Did anyone notice the cooperation between Russia and the U.S. during the UN meetings and G-20 summit last week?

This cooperation is due to President Obama scrapping the long-range missile defense system that was to be installed in Poland and the Czech Republic. Of course, the reaction from those on the far right was to immediately find Obama guilty of being “weak on defense”. These people refuse to admit that the long-range missile defense system does not really exist. The interceptor rockets don't work. After years of trials and billions of dollars of research, a prototype tested in Alaska still cannot tell real missiles from decoys. It cannot bring down missiles that change course in mid-flight. There is nothing developed that is capable of knocking out long-range ballistic missiles. The basic point is that the system was designed to intercept ballistic missiles in the stratosphere and low orbit. At this point it has never been successful beyond the drawing board.

Long-range missile defense had become an expensive fantasy.

The Czechs and the Poles at one time had hoped that the system would somehow protect them against Russian aggression. But polls now show that as many people were opposed to the missile defense plans as those who felt protected by it: In the Czech Republic, only 38 percent support the plan, and in Poland support slipped from 58 percent to 41 percent this year.

Obama abandoned long-range missile defense because it was a nearly trillion dollar boondoggle that owed more to make-believe than to on-the-ground realities. This missile defense program has caused nothing but problems for Washington, not only costing billions of dollars needed for more realistic defense programs, but it also has played a large part in Moscow's increased aggression toward its smaller neighbors just to show Washington who is boss in the region. More importantly, Russia would not use long-range missiles to hit countries that are just across the border; they would use short-range missiles. But what ultimately killed off long-range missile defense was the news that Iran has nothing like the kind of long-range, Soviet-style ballistic missiles that the system was supposed to stop.

Russia is not the problem. Iran is the problem.

Iran has nothing like the kind of long-range, Soviet-style ballistic missiles that the missile-defense system was supposed to stop. It's important to remember that plenty of short- and medium-range missiles exist in the Middle East (remember Patriots and Scuds?); no country in the Middle East actually possesses the kind of missiles that could reach the United States, or even Northern Europe.

It makes a world of sense that instead of continuing to spend billions more on a Star Wars system based out of Poland (a piece of technology that is still many years away from reality), Obama is going to fund smaller missile-defense systems designed to knock out rockets during the boost, or takeoff phase, when the rocket is much easier to hit. That's best done from somewhere much closer to the problem than Poland – from Kurdistan or Kuwait.

This is realistic national defense for right now – in this year. It will keep the U.S. and its allies much safer. So, why are the conservatives wailing about scrapping Star Wars? A missile-defense system is a great symbol of power, even when it doesn’t really exist. It is about crowing and beating the nation’s collective chest. (Remember the WMDs that Saddam was supposed to have? It made Saddam look too powerful – scaring everyone.)

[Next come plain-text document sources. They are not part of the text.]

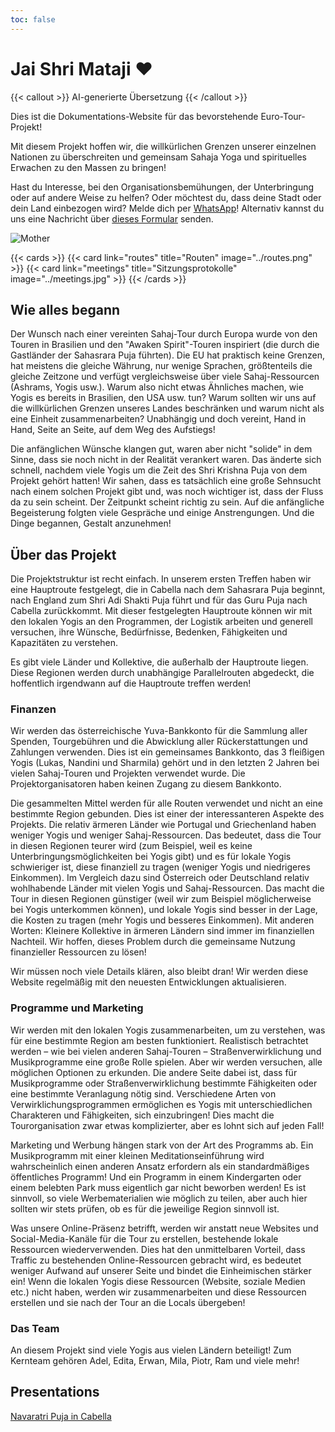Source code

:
 ```yaml
---
toc: false
---
```


# Jai Shri Mataji ❤️

{{< callout >}}
  AI-generierte Übersetzung
{{< /callout >}}

Dies ist die Dokumentations-Website für das bevorstehende Euro-Tour-Projekt!

Mit diesem Projekt hoffen wir, die willkürlichen Grenzen unserer einzelnen Nationen zu überschreiten und gemeinsam Sahaja Yoga und spirituelles Erwachen zu den Massen zu bringen!

Hast du Interesse, bei den Organisationsbemühungen, der Unterbringung oder auf andere Weise zu helfen?
Oder möchtest du, dass deine Stadt oder dein Land einbezogen wird?
Melde dich per [WhatsApp](https://chat.whatsapp.com/K8Up7gSdp3ZIgBJXVg0s7D?mode=ems_copy_t)!
Alternativ kannst du uns eine Nachricht über [dieses Formular](https://forms.gle/L2QVWsG2zxiHB1bH9) senden.

![Mother](../Mother.jpg)

{{< cards >}}
  {{< card link="routes" title="Routen" image="../routes.png" >}}
  {{< card link="meetings" title="Sitzungsprotokolle" image="../meetings.jpg" >}}
{{< /cards >}}

## Wie alles begann

Der Wunsch nach einer vereinten Sahaj-Tour durch Europa wurde von den Touren in Brasilien und den "Awaken Spirit"-Touren inspiriert (die durch die Gastländer der Sahasrara Puja führten). Die EU hat praktisch keine Grenzen, hat meistens die gleiche Währung, nur wenige Sprachen, größtenteils die gleiche Zeitzone und verfügt vergleichsweise über viele Sahaj-Ressourcen (Ashrams, Yogis usw.). Warum also nicht etwas Ähnliches machen, wie Yogis es bereits in Brasilien, den USA usw. tun? Warum sollten wir uns auf die willkürlichen Grenzen unseres Landes beschränken und warum nicht als eine Einheit zusammenarbeiten? Unabhängig und doch vereint, Hand in Hand, Seite an Seite, auf dem Weg des Aufstiegs!

Die anfänglichen Wünsche klangen gut, waren aber nicht "solide" in dem Sinne, dass sie noch nicht in der Realität verankert waren. Das änderte sich schnell, nachdem viele Yogis um die Zeit des Shri Krishna Puja von dem Projekt gehört hatten! Wir sahen, dass es tatsächlich eine große Sehnsucht nach einem solchen Projekt gibt und, was noch wichtiger ist, dass der Fluss da zu sein scheint. Der Zeitpunkt scheint richtig zu sein. Auf die anfängliche Begeisterung folgten viele Gespräche und einige Anstrengungen. Und die Dinge begannen, Gestalt anzunehmen!

## Über das Projekt

Die Projektstruktur ist recht einfach. In unserem ersten Treffen haben wir eine Hauptroute festgelegt, die in Cabella nach dem Sahasrara Puja beginnt, nach England zum Shri Adi Shakti Puja führt und für das Guru Puja nach Cabella zurückkommt. Mit dieser festgelegten Hauptroute können wir mit den lokalen Yogis an den Programmen, der Logistik arbeiten und generell versuchen, ihre Wünsche, Bedürfnisse, Bedenken, Fähigkeiten und Kapazitäten zu verstehen.

Es gibt viele Länder und Kollektive, die außerhalb der Hauptroute liegen. Diese Regionen werden durch unabhängige Parallelrouten abgedeckt, die hoffentlich irgendwann auf die Hauptroute treffen werden!

### Finanzen

Wir werden das österreichische Yuva-Bankkonto für die Sammlung aller Spenden, Tourgebühren und die Abwicklung aller Rückerstattungen und Zahlungen verwenden. Dies ist ein gemeinsames Bankkonto, das 3 fleißigen Yogis (Lukas, Nandini und Sharmila) gehört und in den letzten 2 Jahren bei vielen Sahaj-Touren und Projekten verwendet wurde. Die Projektorganisatoren haben keinen Zugang zu diesem Bankkonto.

Die gesammelten Mittel werden für alle Routen verwendet und nicht an eine bestimmte Region gebunden. Dies ist einer der interessanteren Aspekte des Projekts. Die relativ ärmeren Länder wie Portugal und Griechenland haben weniger Yogis und weniger Sahaj-Ressourcen. Das bedeutet, dass die Tour in diesen Regionen teurer wird (zum Beispiel, weil es keine Unterbringungsmöglichkeiten bei Yogis gibt) und es für lokale Yogis schwieriger ist, diese finanziell zu tragen (weniger Yogis und niedrigeres Einkommen). Im Vergleich dazu sind Österreich oder Deutschland relativ wohlhabende Länder mit vielen Yogis und Sahaj-Ressourcen. Das macht die Tour in diesen Regionen günstiger (weil wir zum Beispiel möglicherweise bei Yogis unterkommen können), und lokale Yogis sind besser in der Lage, die Kosten zu tragen (mehr Yogis und besseres Einkommen). Mit anderen Worten: Kleinere Kollektive in ärmeren Ländern sind immer im finanziellen Nachteil. Wir hoffen, dieses Problem durch die gemeinsame Nutzung finanzieller Ressourcen zu lösen!

Wir müssen noch viele Details klären, also bleibt dran! Wir werden diese Website regelmäßig mit den neuesten Entwicklungen aktualisieren.

### Programme und Marketing

Wir werden mit den lokalen Yogis zusammenarbeiten, um zu verstehen, was für eine bestimmte Region am besten funktioniert. Realistisch betrachtet werden – wie bei vielen anderen Sahaj-Touren – Straßenverwirklichung und Musikprogramme eine große Rolle spielen. Aber wir werden versuchen, alle möglichen Optionen zu erkunden. Die andere Seite dabei ist, dass für Musikprogramme oder Straßenverwirklichung bestimmte Fähigkeiten oder eine bestimmte Veranlagung nötig sind. Verschiedene Arten von Verwirklichungsprogrammen ermöglichen es Yogis mit unterschiedlichen Charakteren und Fähigkeiten, sich einzubringen! Dies macht die Tourorganisation zwar etwas komplizierter, aber es lohnt sich auf jeden Fall!

Marketing und Werbung hängen stark von der Art des Programms ab. Ein Musikprogramm mit einer kleinen Meditationseinführung wird wahrscheinlich einen anderen Ansatz erfordern als ein standardmäßiges öffentliches Programm! Und ein Programm in einem Kindergarten oder einem belebten Park muss eigentlich gar nicht beworben werden! Es ist sinnvoll, so viele Werbematerialien wie möglich zu teilen, aber auch hier sollten wir stets prüfen, ob es für die jeweilige Region sinnvoll ist.

Was unsere Online-Präsenz betrifft, werden wir anstatt neue Websites und Social-Media-Kanäle für die Tour zu erstellen, bestehende lokale Ressourcen wiederverwenden. Dies hat den unmittelbaren Vorteil, dass Traffic zu bestehenden Online-Ressourcen gebracht wird, es bedeutet weniger Aufwand auf unserer Seite und bindet die Einheimischen stärker ein! Wenn die lokalen Yogis diese Ressourcen (Website, soziale Medien etc.) nicht haben, werden wir zusammenarbeiten und diese Ressourcen erstellen und sie nach der Tour an die Locals übergeben!

### Das Team

An diesem Projekt sind viele Yogis aus vielen Ländern beteiligt! Zum Kernteam gehören Adel, Edita, Erwan, Mila, Piotr, Ram und viele mehr!

## Presentations

[Navaratri Puja in Cabella](https://www.youtube.com/live/LBA2kEM0LvI?si=hM827WYvUdK_rtfk&t=2027)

Obama put relations with Russia on a firmer footing by his decision to revamp a missile-defense system. If it paid us extra dividends in helping to win Russian support for tougher sanctions against Iran, then the process of tossing out a theoretical weapon system that does not work that supposedly protected us from a threat that does not exist was the right move.

I believe Obama made this move because he knew what was going on in Iran. That is why he is surrounding Iran with missiles and, at the same time, using his gift of speech and great diplomacy to bring the nations of the world over to the United States' point of view. If this ever turns into a military strike, he will have most of the nations standing with us.

Chalk this up as great “strategery”. Way to go, Mr. President!


Note: For those who do not remember, "strategery" was one of President Bush's mangled words. He was trying to say "strategy".